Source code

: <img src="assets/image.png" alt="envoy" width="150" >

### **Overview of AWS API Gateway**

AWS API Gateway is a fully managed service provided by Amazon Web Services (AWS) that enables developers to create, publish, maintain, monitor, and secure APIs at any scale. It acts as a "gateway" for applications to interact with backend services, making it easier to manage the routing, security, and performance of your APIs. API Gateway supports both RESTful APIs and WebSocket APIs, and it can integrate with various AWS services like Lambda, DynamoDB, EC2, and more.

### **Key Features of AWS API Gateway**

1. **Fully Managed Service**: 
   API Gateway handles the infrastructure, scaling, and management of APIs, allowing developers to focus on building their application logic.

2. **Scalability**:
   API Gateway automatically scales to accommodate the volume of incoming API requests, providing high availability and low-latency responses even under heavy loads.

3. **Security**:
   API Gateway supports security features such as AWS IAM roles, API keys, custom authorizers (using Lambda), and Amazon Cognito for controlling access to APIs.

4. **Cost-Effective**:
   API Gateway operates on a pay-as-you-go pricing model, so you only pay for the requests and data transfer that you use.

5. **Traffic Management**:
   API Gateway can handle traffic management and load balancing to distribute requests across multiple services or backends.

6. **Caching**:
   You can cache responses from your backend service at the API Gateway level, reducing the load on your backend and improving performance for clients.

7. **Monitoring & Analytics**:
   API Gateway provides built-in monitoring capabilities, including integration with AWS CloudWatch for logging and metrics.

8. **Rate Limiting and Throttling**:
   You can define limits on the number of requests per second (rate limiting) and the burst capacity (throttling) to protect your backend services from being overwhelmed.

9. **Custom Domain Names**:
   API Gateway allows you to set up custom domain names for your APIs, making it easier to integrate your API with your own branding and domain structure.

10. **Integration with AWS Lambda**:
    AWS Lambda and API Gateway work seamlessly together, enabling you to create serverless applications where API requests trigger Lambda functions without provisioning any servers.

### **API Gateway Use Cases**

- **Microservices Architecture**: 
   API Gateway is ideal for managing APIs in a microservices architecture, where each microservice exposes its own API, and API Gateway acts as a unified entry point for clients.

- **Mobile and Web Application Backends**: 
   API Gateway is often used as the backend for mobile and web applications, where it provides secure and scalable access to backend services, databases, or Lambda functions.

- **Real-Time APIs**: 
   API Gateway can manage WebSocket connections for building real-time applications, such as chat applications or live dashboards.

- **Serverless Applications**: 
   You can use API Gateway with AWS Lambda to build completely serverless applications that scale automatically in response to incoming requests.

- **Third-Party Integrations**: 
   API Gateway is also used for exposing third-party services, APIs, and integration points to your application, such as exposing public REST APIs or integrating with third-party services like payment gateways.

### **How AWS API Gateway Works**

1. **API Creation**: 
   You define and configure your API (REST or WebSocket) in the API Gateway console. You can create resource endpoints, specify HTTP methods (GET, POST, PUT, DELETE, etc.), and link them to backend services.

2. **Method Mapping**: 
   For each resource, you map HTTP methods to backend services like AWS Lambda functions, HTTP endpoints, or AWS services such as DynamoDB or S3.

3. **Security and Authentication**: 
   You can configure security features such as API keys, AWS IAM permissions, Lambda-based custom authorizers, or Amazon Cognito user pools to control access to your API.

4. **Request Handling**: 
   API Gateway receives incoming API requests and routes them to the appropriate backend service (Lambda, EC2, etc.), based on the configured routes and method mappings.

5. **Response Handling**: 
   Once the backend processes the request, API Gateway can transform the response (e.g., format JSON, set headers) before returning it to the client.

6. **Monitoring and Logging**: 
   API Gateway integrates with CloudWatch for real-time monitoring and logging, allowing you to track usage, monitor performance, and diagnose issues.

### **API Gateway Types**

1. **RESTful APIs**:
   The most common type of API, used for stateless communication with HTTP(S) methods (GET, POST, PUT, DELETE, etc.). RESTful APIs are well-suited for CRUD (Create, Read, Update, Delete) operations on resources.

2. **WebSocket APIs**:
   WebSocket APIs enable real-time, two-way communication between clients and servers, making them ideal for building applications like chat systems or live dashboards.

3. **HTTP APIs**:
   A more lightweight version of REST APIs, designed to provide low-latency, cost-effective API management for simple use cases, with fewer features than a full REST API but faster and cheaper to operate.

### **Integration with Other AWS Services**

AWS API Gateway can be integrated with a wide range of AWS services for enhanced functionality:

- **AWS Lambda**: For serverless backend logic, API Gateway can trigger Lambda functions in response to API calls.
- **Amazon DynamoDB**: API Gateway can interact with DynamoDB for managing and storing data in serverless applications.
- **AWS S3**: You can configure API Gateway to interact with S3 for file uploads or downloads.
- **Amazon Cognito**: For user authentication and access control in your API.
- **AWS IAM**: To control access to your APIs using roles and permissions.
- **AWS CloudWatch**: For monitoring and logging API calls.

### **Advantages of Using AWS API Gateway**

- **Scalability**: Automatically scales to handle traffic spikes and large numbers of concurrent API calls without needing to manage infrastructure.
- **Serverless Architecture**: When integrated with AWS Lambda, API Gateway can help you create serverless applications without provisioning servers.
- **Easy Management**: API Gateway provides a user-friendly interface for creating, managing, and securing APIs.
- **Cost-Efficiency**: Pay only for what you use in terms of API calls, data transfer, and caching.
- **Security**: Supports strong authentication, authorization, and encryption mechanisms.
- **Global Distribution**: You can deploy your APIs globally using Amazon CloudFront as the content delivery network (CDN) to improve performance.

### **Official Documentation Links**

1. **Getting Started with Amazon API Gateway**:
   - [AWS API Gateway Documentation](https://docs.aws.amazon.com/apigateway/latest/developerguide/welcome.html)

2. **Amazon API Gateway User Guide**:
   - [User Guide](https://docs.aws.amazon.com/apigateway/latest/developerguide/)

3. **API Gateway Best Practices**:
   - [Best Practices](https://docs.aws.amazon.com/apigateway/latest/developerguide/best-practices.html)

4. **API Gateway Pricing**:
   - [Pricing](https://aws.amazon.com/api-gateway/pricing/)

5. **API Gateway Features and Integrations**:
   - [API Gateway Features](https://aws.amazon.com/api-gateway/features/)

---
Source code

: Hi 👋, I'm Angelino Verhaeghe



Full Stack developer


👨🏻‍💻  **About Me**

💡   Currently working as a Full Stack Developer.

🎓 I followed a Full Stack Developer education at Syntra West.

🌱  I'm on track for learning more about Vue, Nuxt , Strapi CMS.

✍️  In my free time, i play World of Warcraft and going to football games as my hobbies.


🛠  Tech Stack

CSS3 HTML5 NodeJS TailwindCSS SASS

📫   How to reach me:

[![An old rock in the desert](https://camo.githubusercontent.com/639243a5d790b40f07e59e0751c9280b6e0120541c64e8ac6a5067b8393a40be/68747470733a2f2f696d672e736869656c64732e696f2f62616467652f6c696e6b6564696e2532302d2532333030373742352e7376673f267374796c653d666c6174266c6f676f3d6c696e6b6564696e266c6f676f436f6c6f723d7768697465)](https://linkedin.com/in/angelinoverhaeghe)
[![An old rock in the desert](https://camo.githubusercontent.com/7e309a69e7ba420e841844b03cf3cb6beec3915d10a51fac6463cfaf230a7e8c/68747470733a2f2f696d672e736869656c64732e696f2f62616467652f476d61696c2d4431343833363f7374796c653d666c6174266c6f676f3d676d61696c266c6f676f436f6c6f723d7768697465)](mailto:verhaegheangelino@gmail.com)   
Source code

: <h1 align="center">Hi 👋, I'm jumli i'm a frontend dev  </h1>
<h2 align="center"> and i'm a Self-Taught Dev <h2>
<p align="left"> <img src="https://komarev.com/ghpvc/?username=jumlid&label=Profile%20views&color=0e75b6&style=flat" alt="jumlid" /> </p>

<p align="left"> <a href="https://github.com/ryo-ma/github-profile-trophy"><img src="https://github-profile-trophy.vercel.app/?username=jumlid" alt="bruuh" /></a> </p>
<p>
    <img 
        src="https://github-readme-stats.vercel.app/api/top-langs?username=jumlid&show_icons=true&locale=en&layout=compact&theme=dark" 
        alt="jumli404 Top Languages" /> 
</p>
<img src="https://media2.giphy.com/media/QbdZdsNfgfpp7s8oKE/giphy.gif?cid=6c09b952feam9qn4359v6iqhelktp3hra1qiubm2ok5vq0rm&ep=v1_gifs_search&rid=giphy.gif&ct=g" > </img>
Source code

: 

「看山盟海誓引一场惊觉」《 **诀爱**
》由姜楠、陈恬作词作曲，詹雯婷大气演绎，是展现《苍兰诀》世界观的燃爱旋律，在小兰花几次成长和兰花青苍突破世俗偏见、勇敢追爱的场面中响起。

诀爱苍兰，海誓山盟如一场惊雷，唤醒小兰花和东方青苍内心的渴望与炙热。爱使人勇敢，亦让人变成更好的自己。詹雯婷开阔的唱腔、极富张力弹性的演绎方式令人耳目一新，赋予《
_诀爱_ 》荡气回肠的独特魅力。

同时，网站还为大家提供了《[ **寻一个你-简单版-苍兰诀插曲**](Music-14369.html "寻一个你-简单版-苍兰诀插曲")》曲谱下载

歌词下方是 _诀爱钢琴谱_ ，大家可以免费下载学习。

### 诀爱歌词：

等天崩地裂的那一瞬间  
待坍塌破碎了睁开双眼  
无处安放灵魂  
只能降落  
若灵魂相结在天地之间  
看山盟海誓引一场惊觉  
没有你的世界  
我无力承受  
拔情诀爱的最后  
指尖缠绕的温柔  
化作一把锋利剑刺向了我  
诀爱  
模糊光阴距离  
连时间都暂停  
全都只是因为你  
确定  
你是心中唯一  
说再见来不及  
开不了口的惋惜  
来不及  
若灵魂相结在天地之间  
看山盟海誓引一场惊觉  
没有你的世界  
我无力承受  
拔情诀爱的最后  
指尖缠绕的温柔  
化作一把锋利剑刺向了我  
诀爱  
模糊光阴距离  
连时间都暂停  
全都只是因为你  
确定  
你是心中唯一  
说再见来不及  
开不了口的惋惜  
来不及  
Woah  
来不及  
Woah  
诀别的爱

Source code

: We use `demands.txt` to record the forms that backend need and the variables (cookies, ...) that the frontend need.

• • • •

In the preceding material, find each line holding the word "incoming" and copy it out.

   API Gateway automatically scales to accommodate the volume of incoming API requests, providing high availability and low-latency responses even under heavy loads.
   You can use API Gateway with AWS Lambda to build completely serverless applications that scale automatically in response to incoming requests.
   API Gateway receives incoming API requests and routes them to the appropriate backend service (Lambda, EC2, etc.), based on the configured routes and method mappings.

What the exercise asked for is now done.